The left-leaning nonprofit journalism outfit ProPublica recently linked tax-preparation company Intuit to a grassroots campaign against return-free tax filing, but the company, which makes the popular TurboTax software, says it’s just looking out for taxpayers’ interests. If tax filing is essentially taken over by the IRS, taxpayers’ voices would be marginalized, Intuit says.
A series of similarly worded letters written by community leaders were sent to Congress over the last year in opposition to the idea of return-free tax filing, which essentially means the IRS would fill out most taxpayers’ forms for them and inform them of their tax liability. And Emily Pflaster, who works for PR and lobbying firm JCI Worldwide, asked Rabbi Elliot Dorff, for instance, to write an op-ed in the Jewish Journal on the topic.
Intuit, the market for whose software would shrink significantly if return-free tax filing passed, calls ProPublica’s stories ”advocacy pieces” and “not objective reporting on an important public policy issue.”
“The strategy of return-free proponents is to make this about a company, rather than debating the merits of the issue,” Diane Carlini, of Intuit corporate communications, told National Review Online.
Intuit thinks the IRS Free-File Program is a better alternative for taxpayers than the return-free system, which they describe as a “tax bill-presentment system” that minimizes the taxpayers’ voice and maximizes revenue collection for government.
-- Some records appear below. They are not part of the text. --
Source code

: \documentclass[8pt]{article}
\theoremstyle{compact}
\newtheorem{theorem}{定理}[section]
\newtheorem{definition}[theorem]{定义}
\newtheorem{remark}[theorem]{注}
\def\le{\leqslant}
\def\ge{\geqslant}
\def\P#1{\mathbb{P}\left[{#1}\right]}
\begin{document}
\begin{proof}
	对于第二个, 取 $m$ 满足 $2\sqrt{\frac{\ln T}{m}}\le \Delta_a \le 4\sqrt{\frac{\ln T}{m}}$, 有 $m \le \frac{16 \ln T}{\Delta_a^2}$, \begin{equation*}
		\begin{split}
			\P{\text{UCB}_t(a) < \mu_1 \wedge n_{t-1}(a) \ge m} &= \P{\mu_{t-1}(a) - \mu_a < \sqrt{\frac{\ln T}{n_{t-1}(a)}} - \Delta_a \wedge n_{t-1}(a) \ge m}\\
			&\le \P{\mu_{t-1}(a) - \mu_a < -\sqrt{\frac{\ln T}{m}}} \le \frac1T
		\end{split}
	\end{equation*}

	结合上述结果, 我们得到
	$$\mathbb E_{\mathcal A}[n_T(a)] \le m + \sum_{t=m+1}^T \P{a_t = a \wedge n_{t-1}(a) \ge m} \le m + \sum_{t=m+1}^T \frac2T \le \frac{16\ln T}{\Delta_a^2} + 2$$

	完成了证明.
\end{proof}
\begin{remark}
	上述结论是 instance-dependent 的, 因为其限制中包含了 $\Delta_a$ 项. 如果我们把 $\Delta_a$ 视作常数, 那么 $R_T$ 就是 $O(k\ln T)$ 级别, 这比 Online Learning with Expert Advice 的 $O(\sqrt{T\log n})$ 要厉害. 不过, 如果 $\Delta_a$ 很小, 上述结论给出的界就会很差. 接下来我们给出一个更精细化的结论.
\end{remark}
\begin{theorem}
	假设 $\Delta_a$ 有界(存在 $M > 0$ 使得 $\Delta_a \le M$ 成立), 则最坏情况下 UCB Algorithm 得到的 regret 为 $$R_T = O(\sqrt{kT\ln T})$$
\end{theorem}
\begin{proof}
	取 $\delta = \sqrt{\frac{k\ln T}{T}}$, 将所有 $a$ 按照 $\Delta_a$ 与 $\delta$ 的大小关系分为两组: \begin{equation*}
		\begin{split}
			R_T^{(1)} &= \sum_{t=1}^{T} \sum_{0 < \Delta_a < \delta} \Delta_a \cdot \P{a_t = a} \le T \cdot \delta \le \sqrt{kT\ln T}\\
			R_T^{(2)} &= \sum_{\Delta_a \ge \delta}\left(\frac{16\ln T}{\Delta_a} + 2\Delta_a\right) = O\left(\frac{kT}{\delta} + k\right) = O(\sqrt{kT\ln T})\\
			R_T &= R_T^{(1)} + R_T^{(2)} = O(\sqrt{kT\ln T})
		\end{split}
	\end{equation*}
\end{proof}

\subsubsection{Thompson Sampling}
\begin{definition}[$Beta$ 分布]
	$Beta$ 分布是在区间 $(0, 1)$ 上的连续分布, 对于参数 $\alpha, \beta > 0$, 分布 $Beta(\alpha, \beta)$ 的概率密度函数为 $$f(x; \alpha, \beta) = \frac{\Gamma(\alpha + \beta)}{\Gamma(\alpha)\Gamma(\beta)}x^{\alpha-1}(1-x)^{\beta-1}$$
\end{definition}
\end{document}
Federal lawmakers pushing the idea say it would allow millions of Americans to file their taxes in a few minutes and at no cost. Taxpayers would have to opt-in to return-free filing, they say.
“We work with many industry associations, community service organizations, public policy forums, and taxpayer advocacy and consumer groups to support common-sense tax simplification reform and taxpayer empowerment for the average American,” Carlini said.
Intuit also does open work with D.C. lobbyists on their initiatives.